VideoChain: A Transformer-Based Framework for Multi-hop Video Question Generation
Arpan Phukan, Anupam Pandey, Deepjyoti Bodo, Asif Ekbal

TL;DR
VideoChain is a new transformer-based framework that generates multi-hop questions across video segments, advancing reasoning evaluation in video question generation beyond single-segment, zero-hop questions.
Contribution
It introduces a modular architecture with video embeddings for multi-hop video question generation and constructs a large-scale dataset for training and evaluation.
Findings
Strong performance on standard metrics
Effective reasoning across multiple video segments
Scalable dataset construction
Abstract
Multi-hop Question Generation (QG) effectively evaluates reasoning but remains confined to text; Video Question Generation (VideoQG) is limited to zero-hop questions over single segments.
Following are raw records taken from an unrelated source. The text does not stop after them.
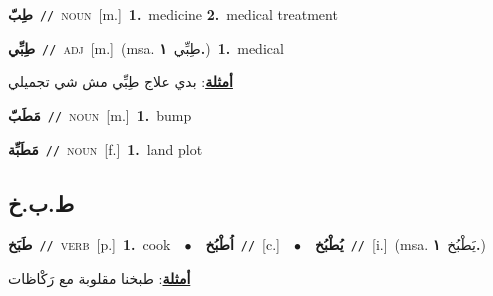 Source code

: \documentclass[10pt,a4paper,twoside]{article} %
\begin{document}
\begin{multicols}{2}
{\setlength\topsep{0pt}\textbf{\foreignlanguage{arabic}{طِبّ}}\ {\color{gray}\texttt{//}\color{black}}\ \textsc{noun}\ [m.]\ \textbf{1.}~medicine  \textbf{2.}~medical treatment\ } \vspace{2mm}

{\setlength\topsep{0pt}\textbf{\foreignlanguage{arabic}{طِبِّي}}\ {\color{gray}\texttt{//}\color{black}}\ \textsc{adj}\ [m.]\ \color{gray}(msa. \foreignlanguage{arabic}{طِبِّي}~\foreignlanguage{arabic}{\textbf{١.}})\color{black}\ \textbf{1.}~medical\  \begin{flushright}\color{gray}\foreignlanguage{arabic}{\textbf{\underline{\foreignlanguage{arabic}{أمثلة}}}: بدي علاج طِبِّي مش شي تجميلي}\end{flushright}\color{black}} \vspace{2mm}

{\setlength\topsep{0pt}\textbf{\foreignlanguage{arabic}{مَطَبّ}}\ {\color{gray}\texttt{//}\color{black}}\ \textsc{noun}\ [m.]\ \textbf{1.}~bump\ } \vspace{2mm}

{\setlength\topsep{0pt}\textbf{\foreignlanguage{arabic}{مَطَبِّة}}\ {\color{gray}\texttt{//}\color{black}}\ \textsc{noun}\ [f.]\ \textbf{1.}~land plot\ } \vspace{2mm}

\vspace{-3mm}
\subsection*{\color{blue}\foreignlanguage{arabic}{ط.ب.خ}\color{blue}{}} 

{\setlength\topsep{0pt}\textbf{\foreignlanguage{arabic}{طَبَخ}}\ {\color{gray}\texttt{//}\color{black}}\ \textsc{verb}\ [p.]\ \textbf{1.}~cook\ \ $\bullet$\ \ \setlength\topsep{0pt}\textbf{\foreignlanguage{arabic}{اُطْبُخ}}\ {\color{gray}\texttt{//}\color{black}}\ [c.]\ \ $\bullet$\ \ \setlength\topsep{0pt}\textbf{\foreignlanguage{arabic}{يُطْبُخ}}\ {\color{gray}\texttt{//}\color{black}}\ [i.]\ \color{gray}(msa. \foreignlanguage{arabic}{يَطْبُخ}~\foreignlanguage{arabic}{\textbf{١.}})\color{black}\  \begin{flushright}\color{gray}\foreignlanguage{arabic}{\textbf{\underline{\foreignlanguage{arabic}{أمثلة}}}: طبخنا مقلوبة مع رَكْاظات}\end{flushright}\color{black}} \vspace{2mm}


\end{multicols}
\end{document}
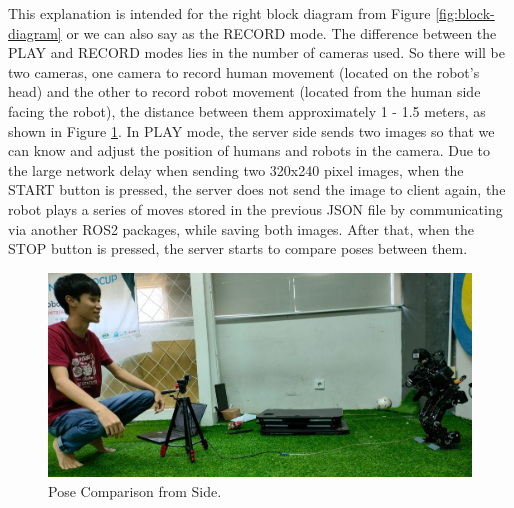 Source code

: This explanation is intended for the right block diagram from Figure \ref{fig:block-diagram} or we can also say as the RECORD mode. The difference between the PLAY and RECORD modes lies in the number of cameras used.
So there will be two cameras, one camera to record human movement (located on the robot's head) and the other to record robot movement (located from the human side facing the robot), the distance between them approximately 1 - 1.5 meters, as shown in Figure \ref{fig:pose-comparison-side}.
In PLAY mode, the server side sends two images so that we can know and adjust the position of humans and robots in the camera. Due to the large network delay when sending two 320x240 pixel images, when the START button is pressed,
the server does not send the image to client again, the robot plays a series of moves stored in the previous JSON file by communicating via another ROS2 packages, while saving both images. After that, when the STOP button is pressed, the server starts to compare poses between them.
\begin{figure}[ht]
  \centering
  \includegraphics[scale=0.3]{gambar/pose-comparison.jpeg}
  \caption{Pose Comparison from Side.}
  \label{fig:pose-comparison-side}
\end{figure}

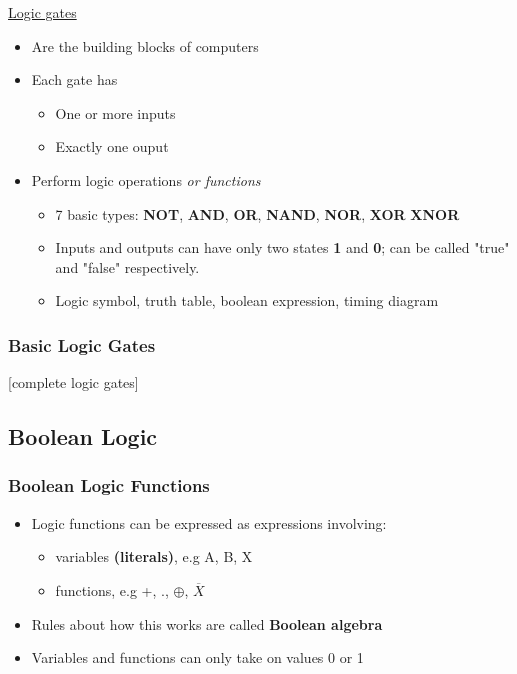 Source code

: \documentclass{article}
\begin{document}
\underline{Logic gates}
\begin{itemize}
\item Are the building blocks of computers
\item Each gate has
\begin{itemize}
\item One or more inputs
\item Exactly one ouput
\end{itemize}
\item Perform logic operations \textit{or functions}
\begin{itemize}
\item 7 basic types: \textbf{NOT}, \textbf{AND}, \textbf{OR}, \textbf{NAND}, \textbf{NOR}, \textbf{XOR}
\textbf{XNOR}
\item Inputs and outputs can have only two states \textbf{1} and \textbf{0}; can be called "true" and "false"
respectively.
\item Logic symbol, truth table, boolean expression, timing diagram
\end{itemize}
\end{itemize}

\subsubsection{Basic Logic Gates}

[complete logic gates]

\subsection{Boolean Logic}
\subsubsection{Boolean Logic Functions}
\begin{itemize}
\item Logic functions can be expressed as expressions involving:
\begin{itemize}
\item variables \textbf{(literals)}, e.g A, B, X
\item functions, e.g +, ., $\oplus$, $\overline{X}$
\end{itemize}
\item Rules about how this works are called \textbf{Boolean algebra}
\item Variables and functions can only take on values 0 or 1
\end{itemize}
\end{document}
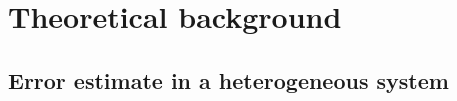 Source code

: \documentclass[aps,pre,preprint]{revtex4}
\begin{document}



\section{Theoretical background}
\subsection{Error estimate in a heterogeneous system}
\end{document}
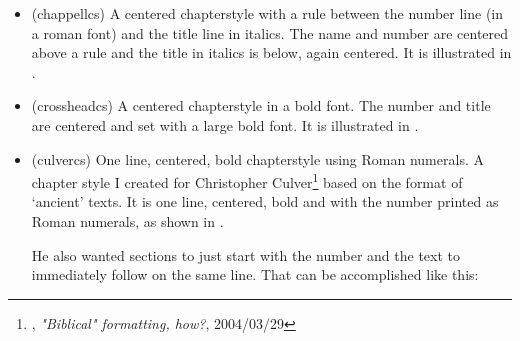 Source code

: \begin{itemize}
\item[\cstyle{chappell}] 
\glossary(chappellcs)%
  {}%
  { A centered chapterstyle with a rule between
   the number line (in a roman font) and the title line in italics.}
The name and number are centered above a rule and the
title in italics is below, again centered. It is illustrated in 
.


\item[\cstyle{crosshead}] 
\glossary(crossheadcs)%
  {}%
  { A centered chapterstyle in a bold font.}
The number and title are centered and set with a large bold font.
It is illustrated in 
.



\item[\cstyle{culver}] 
\glossary(culvercs)%
  {}%
  {One line, centered, bold chapterstyle using Roman numerals.}
A chapter style I created for 
  Christopher
  Culver\footnote{\ctt, \textit{"Biblical" formatting, how?}, 2004/03/29}
  based on the format of `ancient' texts.
 It is one line, centered, bold and with the number printed as Roman numerals,
as shown in .

\begin{comment}
\makechapterstyle{culver}{
  \chapterstyle{default}
  \chapterstyle{article}
  \renewcommand*{\thechapter}{\Roman{chapter}}
  \renewcommand*{\printchapternum}{%
    \centering\chapnumfont \thechapter\space\space}%
  \renewcommand*{\printchapternonum}{\centering}
  \renewcommand*{\clearforchapter}{}%
  \aliaspagestyle{chapter}{headings}%
}
\end{comment}


    He also wanted sections to just start with the number and the text to 
immediately follow on the same line. That can be accomplished like this:
\begin{lcode}
\renewcommand*{\thesection}{\arabic{section}}
\renewcommand*{\section}[1]{%
  \refstepcounter{section}%
  \par\noindent
  \textbf{\thesection.}%
  \space\nolinebreak}
\end{lcode}


\end{itemize}
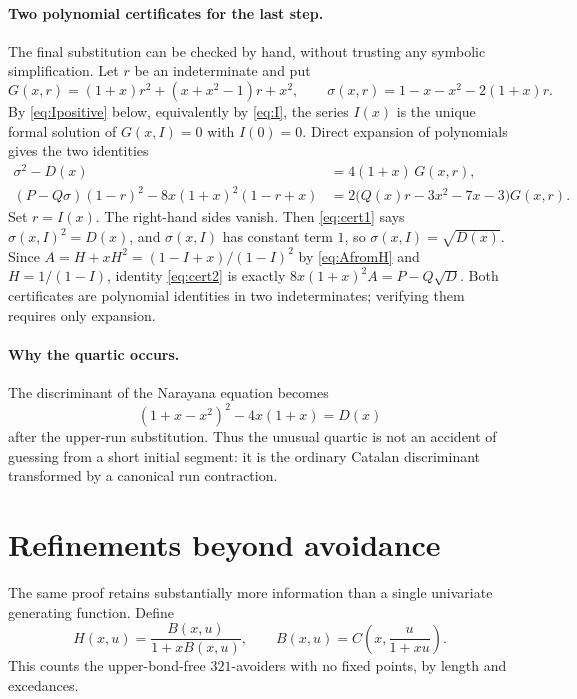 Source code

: \documentclass[11pt,letterpaper]{article}
\numberwithin{equation}{section}
\theoremstyle{definition}
\begin{document}
\paragraph{Two polynomial certificates for the last step.}
The final substitution can be checked by hand, without trusting any
symbolic simplification. Let $r$ be an indeterminate and put
\begin{equation}
 G(x,r)=(1+x)r^2+(x+x^2-1)r+x^2,
 \qquad
 \sigma(x,r)=1-x-x^2-2(1+x)r.
 \label{eq:Gdef}
\end{equation}
By \eqref{eq:Ipositive} below, equivalently by \eqref{eq:I}, the series
$I(x)$ is the unique formal solution of $G(x,I)=0$ with $I(0)=0$.
Direct expansion of polynomials gives the two identities
\begin{align}
 \sigma^2-D(x)&=4(1+x)\,G(x,r),\label{eq:cert1}\\
 (P-Q\sigma)(1-r)^2-8x(1+x)^2(1-r+x)
   &=2\bigl(Q(x)r-3x^2-7x-3\bigr)G(x,r).\label{eq:cert2}
\end{align}
Set $r=I(x)$. The right-hand sides vanish. Then \eqref{eq:cert1} says
$\sigma(x,I)^2=D(x)$, and $\sigma(x,I)$ has constant term $1$, so
$\sigma(x,I)=\sqrt{D(x)}$. Since $A=H+xH^2=(1-I+x)/(1-I)^2$ by
\eqref{eq:AfromH} and $H=1/(1-I)$, identity \eqref{eq:cert2} is exactly
$8x(1+x)^2A=P-Q\sqrt D$. Both certificates are polynomial identities in
two indeterminates; verifying them requires only expansion.

\paragraph{Why the quartic occurs.}
The discriminant of the Narayana equation becomes
\[
 (1+x-x^2)^2-4x(1+x)=D(x)
\]
after the upper-run substitution. Thus the unusual quartic is not an
accident of guessing from a short initial segment: it is the ordinary
Catalan discriminant transformed by a canonical run contraction.

\section{Refinements beyond avoidance}
\label{sec:refinements}

The same proof retains substantially more information than a single
univariate generating function. Define
\begin{equation}
 H(x,u)=\frac{B(x,u)}{1+xB(x,u)},
 \qquad B(x,u)=C\!\left(x,\frac{u}{1+xu}\right).
 \label{eq:Hxu}
\end{equation}
This counts the upper-bond-free $321$-avoiders with no fixed points,
by length and excedances.
\end{document}
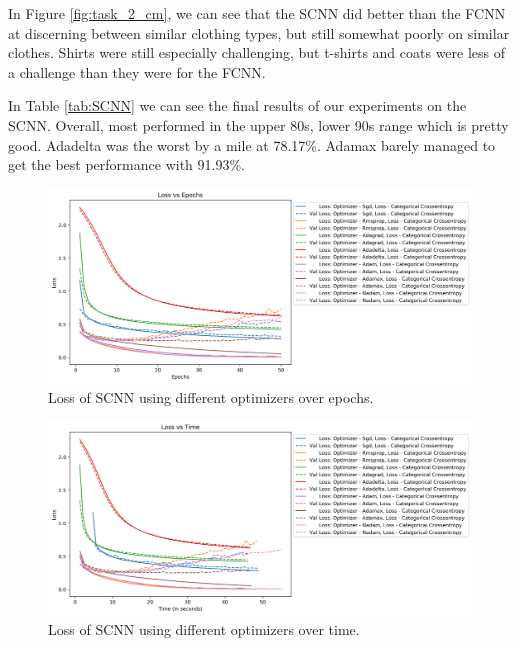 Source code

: \documentclass[12pt]{article}
\begin{document}
In Figure \ref{fig:task_2_cm}, we can see that the SCNN did better than the FCNN
 at discerning between similar clothing types, but still somewhat poorly on similar clothes.
Shirts were still especially challenging, but t-shirts and coats were less of a challenge than they were for the FCNN.

In Table \ref{tab:SCNN} we can see the final results of our experiments on the SCNN.
Overall, most performed in the upper 80s, lower 90s range which is pretty good.
Adadelta was the worst by a mile at 78.17\%.
Adamax barely managed to get the best performance with 91.93\%.

\begin{figure}
  \centering
  \includegraphics[width=\linewidth]{task_2_loss_epochs.png}
  \caption{Loss of SCNN using different optimizers over epochs.}
  \label{fig:task_2_loss_epochs}
\end{figure}

\begin{figure}
  \centering
  \includegraphics[width=\linewidth]{task_2_loss_time.png}
  \caption{Loss of SCNN using different optimizers over time.}
  \label{fig:task_2_loss_time}
\end{figure}
\end{document}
To address this, we introduce VideoChain, a novel Multi-hop Video Question Generation (MVQG) framework designed to generate questions that require reasoning across multiple, temporally separated video segments. VideoChain features a modular architecture built on a modified BART backbone enhanced with video embeddings, capturing textual and visual dependencies. Using the TVQA+ dataset, we automatically construct the large-scale MVQ-60 dataset by merging zero-hop QA pairs, ensuring scalability and diversity. Evaluations show VideoChain's strong performance across standard generation metrics: ROUGE-L (0.6454), ROUGE-1 (0.6854), BLEU-1 (0.6711), BERTScore-F1 (0.7967), and semantic similarity (0.8110).…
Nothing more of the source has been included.